|P is for Practical|
in my opinion the example html is so bad as to be practically of no use, and you might as well use module or whatever to strip html altogether, and just base the scraping of the well defined terms that have a following colon.
There is a simple maxim taught to me by my first boss in programming: don't do what won't benefit you.
All we have to go on is that bad html snippet the OP posted. In all likelihood, all he has to go on is that html snippet grabbed from whatever website it came from. We could try to predict what might happen in the future and cater for it, but the highest probability is that whatever we guess will be wrong.
The only sensible thing to do is work with what we know. And what we know for now is that the simple regex used works. If, in the future it changes, then the 5 minutes it took to construct the program above maybe be required to be repeated. If it then changes again, maybe there would be some pattern to the change that might suggest a better approach. But, it might never change; and any effort expended now to try and cater for unknown changes that might never happen would be entirely wasted.
If these numbers were embedded in a plain text document, no one here would blink an eye about using regex. But add a few <> into the mix and suddenly many start trotting out cargo-cult wisdoms: "Don't parse HTML/XML/XHTML/whatever with regex"; completely missing that most of the time nobody wants to parse the html; just extract some small subset of text from a larger set of text. Ie. They want to do exactly what regex are designed to do.
basing a regex for html scraping on the value of a particular attribute is particularly bad, e.g. don't look for "font size="1">"....if you must base it on the font tag, just look for the tag and nearest closing brace, as an anchor.
I'll take your word for the quality or lack thereof of the html, because I neither know nor care. It's just text within text to me.

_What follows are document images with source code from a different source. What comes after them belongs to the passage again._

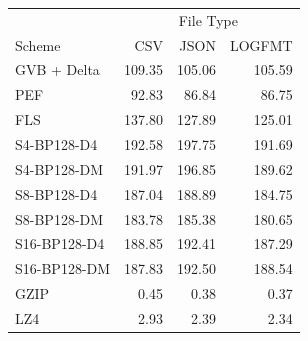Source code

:\begin{tabular}{lrrr}
\toprule
 & \multicolumn{3}{c}{File Type} \\
Scheme & CSV & JSON & LOGFMT \\
\midrule
GVB + Delta & 109.35 & 105.06 & 105.59 \\
PEF & 92.83 & 86.84 & 86.75 \\
FLS & 137.80 & 127.89 & 125.01 \\
S4-BP128-D4 & 192.58 & 197.75 & 191.69 \\
S4-BP128-DM & 191.97 & 196.85 & 189.62 \\
S8-BP128-D4 & 187.04 & 188.89 & 184.75 \\
S8-BP128-DM & 183.78 & 185.38 & 180.65 \\
S16-BP128-D4 & 188.85 & 192.41 & 187.29 \\
S16-BP128-DM & 187.83 & 192.50 & 188.54 \\
GZIP & 0.45 & 0.38 & 0.37 \\
LZ4 & 2.93 & 2.39 & 2.34 \\
\bottomrule
\end{tabular}
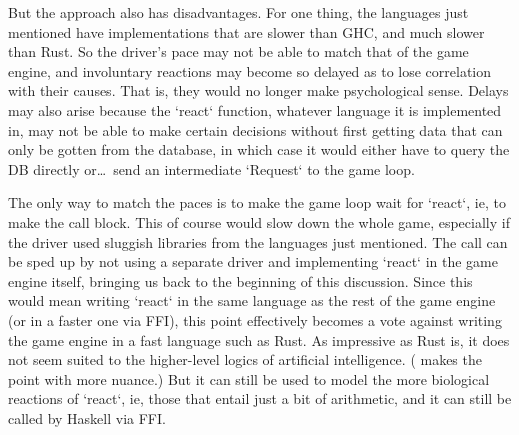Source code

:But the approach also has disadvantages.
For one thing, the languages just mentioned have implementations that are
slower than GHC, and much slower than Rust.
So the driver's
pace may not be able to match that of the game engine, and involuntary
reactions may become so delayed as to lose correlation with their causes.
That is, they would no longer make psychological sense.
Delays may also arise because the `react` function, whatever language it is
implemented in,
may not be able to make certain decisions without first getting data that
can only be gotten from the database, in which case it would either have to
query the DB directly or\ldots\ send an intermediate `Request` to the game loop.

The only way to match the paces is to make the game loop wait for `react`,
ie, to make the call block.
This of course would slow down the whole game,
especially if the driver used sluggish libraries from the languages
just mentioned.
The call can be sped up by not using a separate driver
and implementing `react` in the game engine itself, bringing us back to the
beginning of this discussion.
Since this would mean writing `react` in
the same language as the rest of the game engine (or in a faster one via FFI),
this point effectively becomes a vote against writing the game engine
in a fast language such as Rust.
As impressive as Rust is, it does not seem suited to the higher-level logics of
artificial intelligence.
(
makes the point with more nuance.) But it can still be used to model the more
biological reactions of `react`, ie, those that entail just a bit of arithmetic,
and it can still be called by Haskell via FFI\@.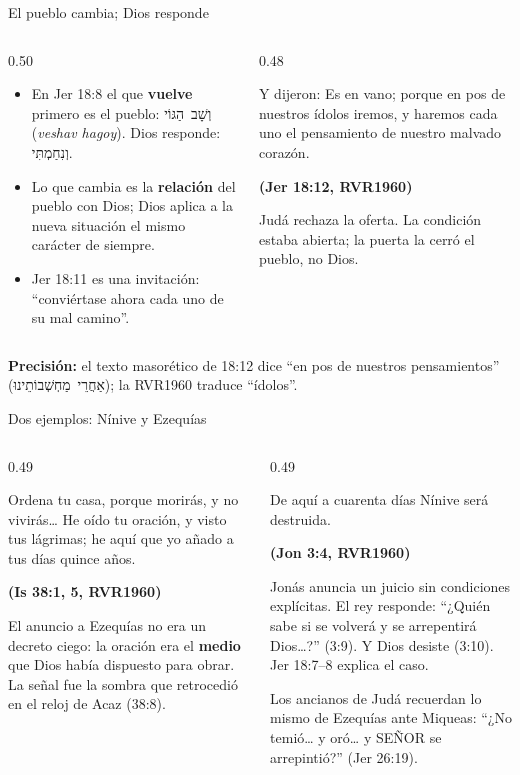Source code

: \documentclass[hyperref={bookmarks=false},aspectratio=169]{beamer}
\newcommand{\heb}[1]{\mbox{\foreignlanguage{hebrew}{#1}}}
\newcommand{\SENOR}{S{\fontsize{0.78em}{1em}\selectfont EÑOR}}
\newcommand{\fuente}[1]{\par\hfill{\upshape\bfseries\footnotesize\textcolor{azul}{#1}}}
\newcommand{\destacar}[1]{\textbf{\textcolor{azul}{#1}}}
\newcommand{\precision}[1]{{\footnotesize\color{gris}\textbf{Precisión:} #1}}
\begin{document}
\begin{frame}{El pueblo cambia; Dios responde}
\begin{columns}[t,onlytextwidth]
\begin{column}{0.50\textwidth}\small
\begin{itemize}
\item En Jer 18:8 el que \destacar{vuelve} primero es el pueblo: \heb{וְשָׁב הַגּוֹי} (\emph{veshav hagoy}). Dios responde: \heb{וְנִחַמְתִּי}.
\item Lo que cambia es la \destacar{relación} del pueblo con Dios; Dios aplica a la nueva situación el mismo carácter de siempre.
\item Jer 18:11 es una invitación: ``conviértase ahora cada uno de su mal camino''.
\end{itemize}
\end{column}
\begin{column}{0.48\textwidth}
\begin{cita}Y dijeron: Es en vano; porque en pos de nuestros ídolos iremos, y haremos cada uno el pensamiento de nuestro malvado corazón.\fuente{(Jer 18:12, RVR1960)}\end{cita}
\small Judá rechaza la oferta. La condición estaba abierta; la puerta la cerró el pueblo, no Dios.
\end{column}
\end{columns}\par\smallskip
\precision{el texto masorético de 18:12 dice ``en pos de nuestros pensamientos'' (\heb{אַחֲרֵי מַחְשְׁבוֹתֵינוּ}); la RVR1960 traduce ``ídolos''.}
\end{frame}

\begin{frame}{Dos ejemplos: Nínive y Ezequías}
\begin{columns}[t,onlytextwidth]
\begin{column}{0.49\textwidth}
\begin{cita}Ordena tu casa, porque morirás, y no vivirás\ldots{} He oído tu oración, y visto tus lágrimas; he aquí que yo añado a tus días quince años.\fuente{(Is 38:1, 5, RVR1960)}\end{cita}
\scriptsize El anuncio a Ezequías no era un decreto ciego: la oración era el \destacar{medio} que Dios había dispuesto para obrar. La señal fue la sombra que retrocedió en el reloj de Acaz (38:8).
\end{column}
\begin{column}{0.49\textwidth}
\begin{cita}De aquí a cuarenta días Nínive será destruida.\fuente{(Jon 3:4, RVR1960)}\end{cita}
\scriptsize Jonás anuncia un juicio sin condiciones explícitas. El rey responde: ``¿Quién sabe si se volverá y se arrepentirá Dios\ldots?'' (3:9). Y Dios desiste (3:10). Jer 18:7--8 explica el caso.\par\smallskip
Los ancianos de Judá recuerdan lo mismo de Ezequías ante Miqueas: ``¿No temió\ldots{} y oró\ldots{} y \SENOR{} se arrepintió?'' (Jer 26:19).
\end{column}
\end{columns}
\end{frame}
\end{document}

For now, what I've suggested to the OP works. And it works 500 times more quickly that his existing solution. If he gets to use it once before the sources changes, he can afford to spend 3 working days re-writing it and still have gained. And it took me less than 5 minutes to write this version and maybe 10 to test it; most of which was taken up generating 1000 test pages. If he gets to use it 10 times, he's saved himself enough time to take a month's vacation.
It's simple. It works. Job done. And if it requires change next week, or next month or next year, it is simple enough that it won't require deep knowledge of half a dozen co-dependant packages and APIs in order to fix it.
Examine what is said, not who speaks -- Silence betokens consent -- Love the truth but pardon error.
"Science is about questioning the status quo. Questioning authority".
In the absence of evidence, opinion is indistinguishable from prejudice.